Stored data:
===============

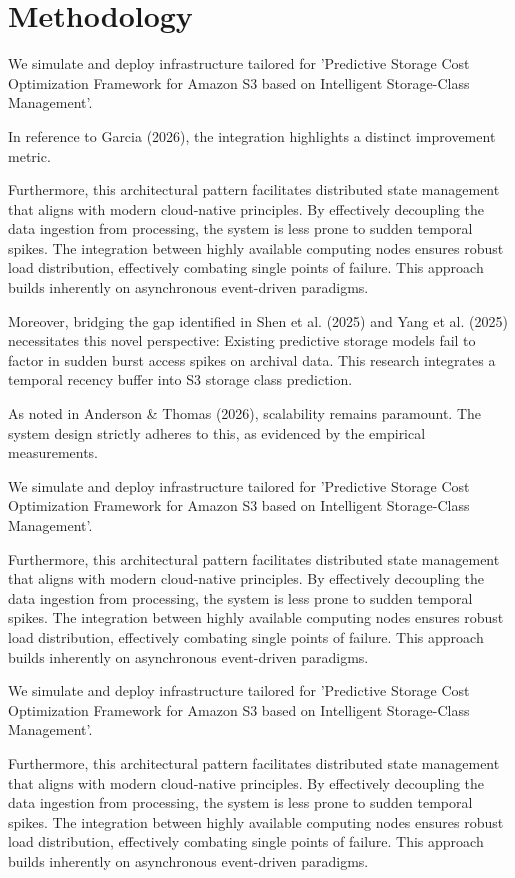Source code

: \chapter{Methodology}
We simulate and deploy infrastructure tailored for 'Predictive Storage Cost Optimization Framework for Amazon S3 based on Intelligent Storage-Class Management'.

In reference to Garcia (2026), the integration highlights a distinct improvement metric.


Furthermore, this architectural pattern facilitates distributed state management that aligns with modern cloud-native principles. 
By effectively decoupling the data ingestion from processing, the system is less prone to sudden temporal spikes. 
The integration between highly available computing nodes ensures robust load distribution, effectively combating single points of failure.
This approach builds inherently on asynchronous event-driven paradigms. 


Moreover, bridging the gap identified in Shen et al. (2025) and Yang et al. (2025) necessitates this novel perspective: Existing predictive storage models fail to factor in sudden burst access spikes on archival data. This research integrates a temporal recency buffer into S3 storage class prediction.

As noted in Anderson \& Thomas (2026), scalability remains paramount. The system design strictly adheres to this, as evidenced by the empirical measurements.

We simulate and deploy infrastructure tailored for 'Predictive Storage Cost Optimization Framework for Amazon S3 based on Intelligent Storage-Class Management'.


Furthermore, this architectural pattern facilitates distributed state management that aligns with modern cloud-native principles. 
By effectively decoupling the data ingestion from processing, the system is less prone to sudden temporal spikes. 
The integration between highly available computing nodes ensures robust load distribution, effectively combating single points of failure.
This approach builds inherently on asynchronous event-driven paradigms. 


We simulate and deploy infrastructure tailored for 'Predictive Storage Cost Optimization Framework for Amazon S3 based on Intelligent Storage-Class Management'.


Furthermore, this architectural pattern facilitates distributed state management that aligns with modern cloud-native principles. 
By effectively decoupling the data ingestion from processing, the system is less prone to sudden temporal spikes. 
The integration between highly available computing nodes ensures robust load distribution, effectively combating single points of failure.
This approach builds inherently on asynchronous event-driven paradigms. 



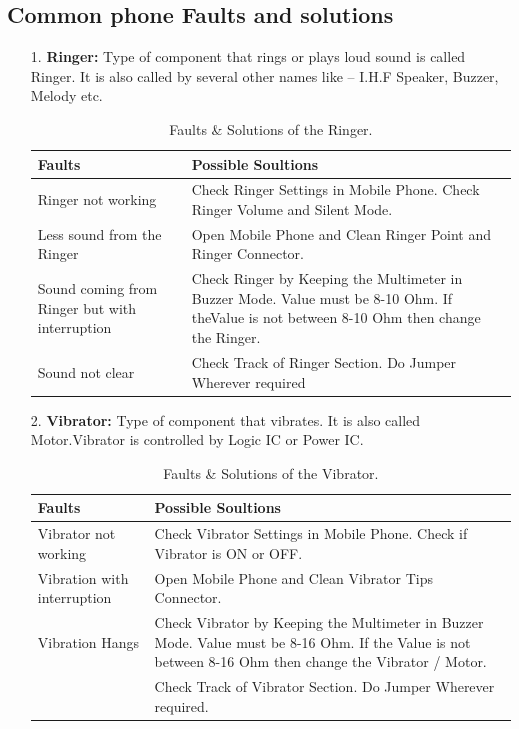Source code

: \subsection{Common phone Faults and solutions}
\begin{itemize}
\item[1.] \textbf{Ringer:} Type of component that rings or plays loud sound is called Ringer. It is also called by several other names like – I.H.F Speaker, Buzzer, Melody etc.
\begin{table}[!ht]
\centering
\begin{tabular}{|p{2.5in}|p{3.5in}|}
\hline
\textbf{Faults} & \textbf{Possible Soultions} \\ \hline
Ringer not working & Check Ringer Settings in Mobile Phone. Check Ringer Volume and Silent Mode.\\ 
Less sound from the Ringer & Open Mobile Phone and Clean Ringer Point and Ringer Connector. \\ Sound coming from Ringer but with interruption & Check Ringer by Keeping the Multimeter in Buzzer Mode. Value must be 8-10 Ohm. If theValue is not between 8-10 Ohm then change the Ringer. \\ 
Sound not clear & Check Track of Ringer Section. Do Jumper Wherever required \\
\hline
\end{tabular}
\caption{Faults \& Solutions of the Ringer.}
\end{table}

\item[2.] \textbf{Vibrator:} Type of component that vibrates. It is also called Motor.Vibrator is controlled by Logic IC or Power IC.
\begin{table}[!ht]
\centering
\begin{tabular}{|p{2.5in}|p{3.5in}|}
\hline
\textbf{Faults} & \textbf{Possible Soultions} \\ \hline
Vibrator not working & Check Vibrator Settings in Mobile Phone. Check if Vibrator is ON or OFF.\\ 
Vibration with interruption & Open Mobile Phone and Clean Vibrator Tips Connector. \\ 
Vibration Hangs & Check Vibrator by Keeping the Multimeter in Buzzer Mode. Value must be 8-16 Ohm. If the Value is not between 8-16 Ohm then change the Vibrator / Motor.\\ 
                & Check Track of Vibrator Section. Do Jumper Wherever required.\\
\hline
\end{tabular}
\caption{Faults \& Solutions of the Vibrator.}
\end{table}


\end{itemize}
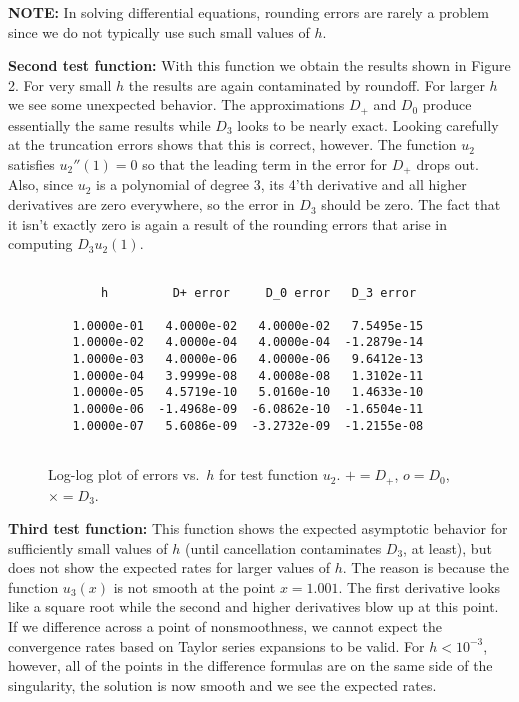\documentclass{article}
\begin{document}
\vskip 5pt
{\bf NOTE:}  In solving differential equations, rounding errors are rarely
a problem since we do not typically use such small values of $h$.

\newpage
{\bf Second test function:}
With this function we obtain the results shown in Figure 2.
For very small $h$ the results are again contaminated by roundoff.  For
larger $h$ we see some unexpected behavior.  The approximations $D_+$ and
$D_0$ produce essentially the same results while $D_3$ looks to be nearly
exact.  Looking carefully at the truncation errors shows that this is
correct, however.  The function $u_2$ satisfies $u_2''(1)=0$ so that the
leading term in the error for $D_+$ drops out.  Also, since $u_2$ is a
polynomial of degree 3, its 4'th derivative and all higher derivatives are
zero everywhere, so the error in $D_3$ should be zero.  The fact that it
isn't exactly zero is again a result of the rounding errors that arise in
computing $D_3 u_2(1)$.

\begin{verbatim}

             h         D+ error     D_0 error   D_3 error

         1.0000e-01   4.0000e-02   4.0000e-02   7.5495e-15
         1.0000e-02   4.0000e-04   4.0000e-04  -1.2879e-14
         1.0000e-03   4.0000e-06   4.0000e-06   9.6412e-13
         1.0000e-04   3.9999e-08   4.0008e-08   1.3102e-11
         1.0000e-05   4.5719e-10   5.0160e-10   1.4633e-10
         1.0000e-06  -1.4968e-09  -6.0862e-10  -1.6504e-11
         1.0000e-07   5.6086e-09  -3.2732e-09  -1.2155e-08


\end{verbatim}


\begin{figure}[h]
\hfil{}\hfil
\caption{Log-log plot of errors vs.\ $h$ for test function $u_2$.
$+=D_+$, $o=D_0$, $\times = D_3$.}
\end{figure}


\newpage
{\bf Third test function:}
This function shows the expected asymptotic behavior for sufficiently small
values of $h$ (until cancellation contaminates $D_3$, at least), but does
not show the expected rates for larger values of $h$.  The reason is
because the function $u_3(x)$ is not smooth at the point $x=1.001$.  
The first derivative looks like a square root while the second 
and higher derivatives blow up at this point.
If we difference across a point of nonsmoothness, we cannot expect the
convergence rates based on Taylor series expansions to be valid.  For
$h<10^{-3}$, however, all of the points in the difference formulas are on
the same side of the singularity, the solution is now smooth and we see
the expected rates.
\end{document}
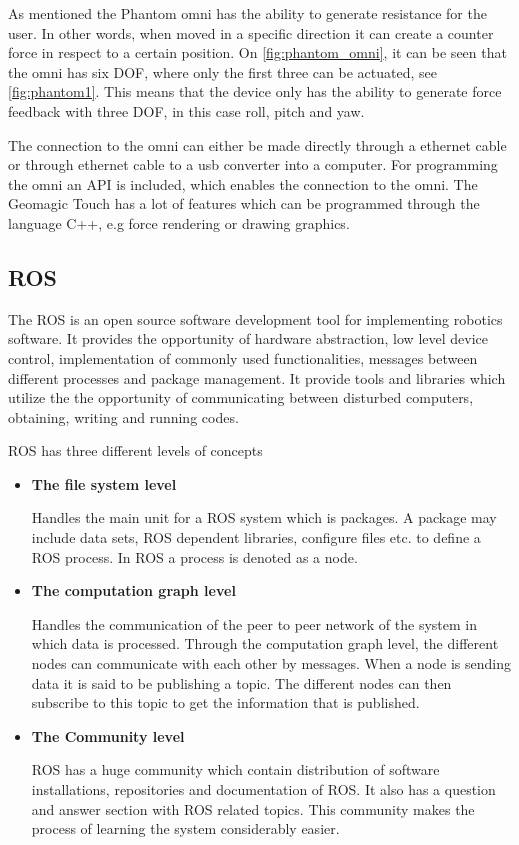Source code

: \documentclass[conference]{IEEEtran}
\begin{document}
As mentioned the Phantom omni has the ability to generate resistance for the user. In other words, when moved in a specific direction it can create a counter force in respect to a certain position. On \ref{fig:phantom_omni}, it can be seen that the omni has six DOF, where only the first three can be actuated, see \ref{fig:phantom1}. This means that the device only has the ability to generate force feedback with three DOF, in this case roll, pitch and yaw.

The connection to the omni can either be made directly through a ethernet cable or through ethernet cable to a usb converter into a computer. For programming the omni an API is included, which enables the connection to the omni. The Geomagic Touch has a lot of features which can be programmed through the language C++, e.g force rendering or drawing graphics.

\subsection{ROS}
The ROS is an open source software development tool for implementing robotics software. It provides the opportunity of hardware abstraction, low level device control, implementation of commonly used functionalities, messages between different processes and package management.%
 It provide tools and libraries which utilize the the opportunity of communicating between disturbed computers, obtaining, writing and running codes.
 
ROS has three different levels of concepts\cite{Wiki_ros_concepts}

\begin{itemize}
\item \textbf{The file system level}

Handles the main unit for a ROS system which is packages. A package may include data sets, ROS dependent libraries, configure files etc. to define a ROS process. In ROS a process is denoted as a node. 
\item \textbf{The computation graph level}

Handles the communication of the peer to peer network of the system in which data is processed. Through the computation graph level, the different nodes can communicate with each other by messages. When a node is sending data it is said to be publishing a topic. The different nodes can then subscribe to this topic to get the information that is published.
\item \textbf{The Community level}

ROS has a huge community which contain distribution of software installations, repositories and documentation of ROS. It also has a question and answer section with ROS related topics.
This community makes the process of learning the system considerably easier.
\end{itemize}
\end{document}

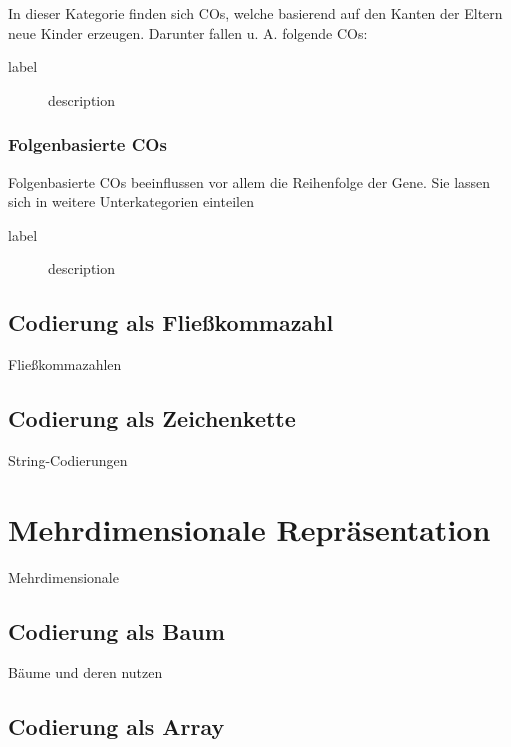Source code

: \documentclass{llncs}
\begin{document}
			In dieser Kategorie finden sich COs, welche basierend auf den Kanten der Eltern neue Kinder erzeugen. Darunter fallen u. A. folgende COs:
			
			\begin{description}
				\item[label] description
			\end{description}
		
		\subsubsection{Folgenbasierte COs}
		
			Folgenbasierte COs beeinflussen vor allem die Reihenfolge der Gene. Sie lassen sich in weitere Unterkategorien einteilen
			
			\begin{description}
				\item[label] description
			\end{description}
	
	\subsection{Codierung als Fließkommazahl}
	\label{sec:FloatCod}
	
		Fließkommazahlen
	
	\subsection{Codierung als Zeichenkette}
	\label{sec:StrCod}
	
		String-Codierungen

\section{Mehrdimensionale Repräsentation}
\label{sec:MehrdimRep}

	Mehrdimensionale

	\subsection{Codierung als Baum}
	\label{sec:BaumCod}
	
		Bäume und deren nutzen
	
	\subsection{Codierung als Array}
	\label{sec:ArrayCod}
	
\end{document}

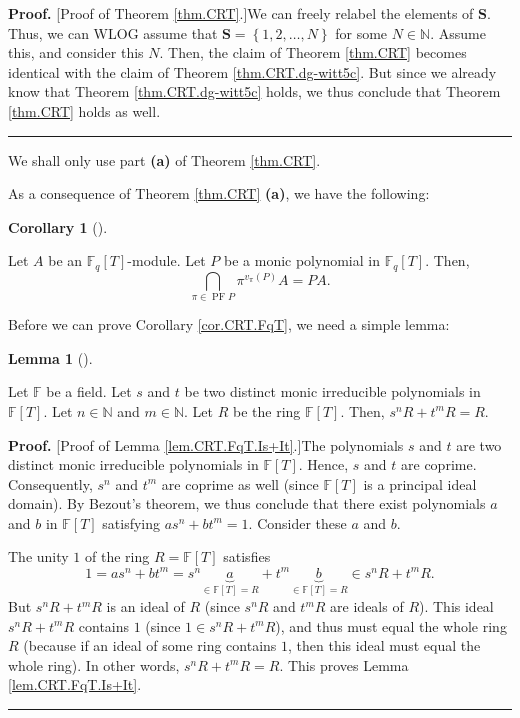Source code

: \documentclass[numbers=enddot,12pt,final,onecolumn,notitlepage]{scrartcl}%
\theoremstyle{definition}
\newtheorem{lem}[theo]{Lemma}
\newenvironment{lemma}[1][]
{\begin{lem}[#1]\begin{leftbar}}
{\end{leftbar}\end{lem}}
\newtheorem{coro}[theo]{Corollary}
\newenvironment{corollary}[1][]
{\begin{coro}[#1]\begin{leftbar}}
{\end{leftbar}\end{coro}}
\newenvironment{proof}[1][Proof]{\noindent\textbf{#1.} }{\ \rule{0.5em}{0.5em}}
\begin{document}
\begin{proof}
[Proof of Theorem \ref{thm.CRT}.]We can freely relabel the elements of
$\mathbf{S}$. Thus, we can WLOG assume that $\mathbf{S}=\left\{
1,2,\ldots,N\right\}  $ for some $N\in\mathbb{N}$. Assume this, and consider
this $N$. Then, the claim of Theorem \ref{thm.CRT} becomes identical with the
claim of Theorem \ref{thm.CRT.dg-witt5c}. But since we already know that
Theorem \ref{thm.CRT.dg-witt5c} holds, we thus conclude that Theorem
\ref{thm.CRT} holds as well.
\end{proof}

We shall only use part \textbf{(a)} of Theorem \ref{thm.CRT}.

As a consequence of Theorem \ref{thm.CRT} \textbf{(a)}, we have the following:

\begin{corollary}
\label{cor.CRT.FqT}Let $A$ be an $\mathbb{F}_{q}\left[  T\right]  $-module.
Let $P$ be a monic polynomial in $\mathbb{F}_{q}\left[  T\right]  $. Then,
\[
\bigcap_{\pi\in\operatorname*{PF}P}\pi^{v_{\pi}\left(  P\right)  }A=PA.
\]

\end{corollary}

Before we can prove Corollary \ref{cor.CRT.FqT}, we need a simple lemma:

\begin{lemma}
\label{lem.CRT.FqT.Is+It}Let $\mathbb{F}$ be a field. Let $s$ and $t$ be two
distinct monic irreducible polynomials in $\mathbb{F}\left[  T\right]  $. Let
$n\in\mathbb{N}$ and $m\in\mathbb{N}$. Let $R$ be the ring $\mathbb{F}\left[
T\right]  $. Then, $s^{n}R+t^{m}R=R$.
\end{lemma}

\begin{proof}
[Proof of Lemma \ref{lem.CRT.FqT.Is+It}.]The polynomials $s$ and $t$ are two
distinct monic irreducible polynomials in $\mathbb{F}\left[  T\right]  $.
Hence, $s$ and $t$ are coprime. Consequently, $s^{n}$ and $t^{m}$ are coprime
as well (since $\mathbb{F}\left[  T\right]  $ is a principal ideal domain). By
Bezout's theorem, we thus conclude that there exist polynomials $a$ and $b$ in
$\mathbb{F}\left[  T\right]  $ satisfying $as^{n}+bt^{m}=1$. Consider these
$a$ and $b$.

The unity $1$ of the ring $R=\mathbb{F}\left[  T\right]  $ satisfies
\[
1=as^{n}+bt^{m}=s^{n}\underbrace{a}_{\in\mathbb{F}\left[  T\right]  =R}%
+t^{m}\underbrace{b}_{\in\mathbb{F}\left[  T\right]  =R}\in s^{n}R+t^{m}R.
\]
But $s^{n}R+t^{m}R$ is an ideal of $R$ (since $s^{n}R$ and $t^{m}R$ are ideals
of $R$). This ideal $s^{n}R+t^{m}R$ contains $1$ (since $1\in s^{n}R+t^{m}R$),
and thus must equal the whole ring $R$ (because if an ideal of some ring
contains $1$, then this ideal must equal the whole ring). In other words,
$s^{n}R+t^{m}R=R$. This proves Lemma \ref{lem.CRT.FqT.Is+It}.
\end{proof}
\end{document}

===============

WHAT YOU WILL DO:
What is needed is a count of the lines in the data that contain the word "small"; please give it and no other words.

EXERCISE RESPONSE:
3